Although a distribution lab does not always contain the chemicals and equipment that makes a production lab so dangerous it does pose its own risks. During the cutting and milling process, fentanyl is released into the air and distributed throughout the building on air currents. This aerosolized fentanyl dust may be difficult to see, but it is deadly and is one of the largest exposure risks associated with a distribution lab.
Fentanyl dust is extremely fine – along the lines of powdered sugar. The amount of fentanyl it takes to cause an overdose varies by person, but is such a minuscule amount that it could not cover a newborns pinky nail. Carfentanil, a derivative of fentanyl that is commonly used as an elephant tranquilizer, is 100x more potent and requires an even smaller amount.
When fentanyl in a powder form is processed for sale it is generally cut into other opioids to increase their potency or bulked up with inert substances so that it may be packaged or milled. Regardless of which method is chosen, many distributors use the same method to produce a homogeneous mix – a kitchen blender. The violent blending can raise a fair amount of dust in the process, coating surfaces, carpets, clothing and anything else uncovered in the area.
Fentanyl dust can remain in the air for long periods of time, swept along by air currents until it settles.
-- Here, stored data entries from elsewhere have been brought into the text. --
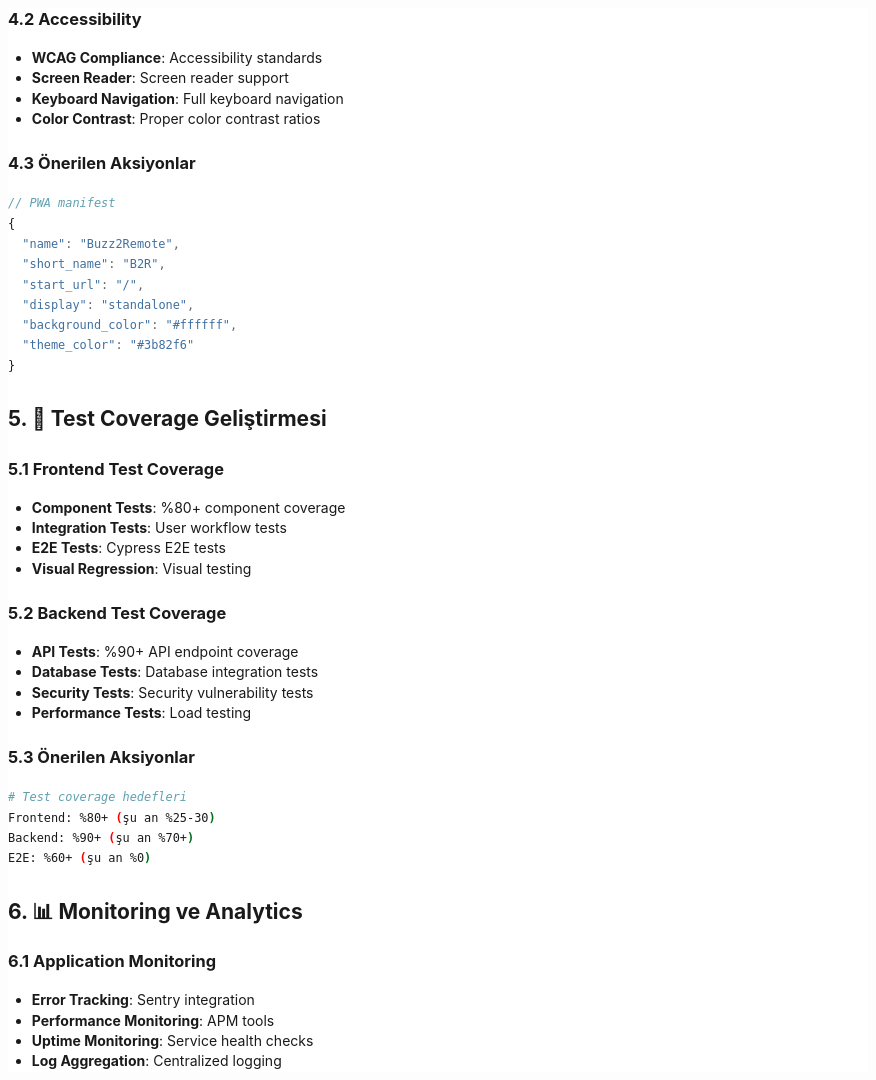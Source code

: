 ### 4.2 Accessibility
- **WCAG Compliance**: Accessibility standards
- **Screen Reader**: Screen reader support
- **Keyboard Navigation**: Full keyboard navigation
- **Color Contrast**: Proper color contrast ratios

### 4.3 Önerilen Aksiyonlar
```javascript
// PWA manifest
{
  "name": "Buzz2Remote",
  "short_name": "B2R",
  "start_url": "/",
  "display": "standalone",
  "background_color": "#ffffff",
  "theme_color": "#3b82f6"
}
```

## 5. 🧪 Test Coverage Geliştirmesi

### 5.1 Frontend Test Coverage
- **Component Tests**: %80+ component coverage
- **Integration Tests**: User workflow tests
- **E2E Tests**: Cypress E2E tests
- **Visual Regression**: Visual testing

### 5.2 Backend Test Coverage
- **API Tests**: %90+ API endpoint coverage
- **Database Tests**: Database integration tests
- **Security Tests**: Security vulnerability tests
- **Performance Tests**: Load testing

### 5.3 Önerilen Aksiyonlar
```bash
# Test coverage hedefleri
Frontend: %80+ (şu an %25-30)
Backend: %90+ (şu an %70+)
E2E: %60+ (şu an %0)
```

## 6. 📊 Monitoring ve Analytics

### 6.1 Application Monitoring
- **Error Tracking**: Sentry integration
- **Performance Monitoring**: APM tools
- **Uptime Monitoring**: Service health checks
- **Log Aggregation**: Centralized logging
After the distributors have been removed, the dust remains. Regardless of whether it is airborne when you enter the home, it is easily re-aerosolized by air currents. The simple act of opening the door to let yourself in sends dust settled on carpets, tables and curtains back into the air.
Breathing in enough dust can cause intoxication, overdose or death – and there is no safe way of telling when enough is enough. This is why it is important that anyone exposed to airborne fentanyl dust wear a face mask that covers the nose, mouth and eyes – so that the dust does not come into contact with your lungs or mucous membranes through which it may be absorbed. It is also important to recognize that aerosolized dust may settle on your skin, hair and clothing and become airborne again at a later time. Wearing a full hazmat suit helps to protect you and those you come in contact with you from delayed exposure.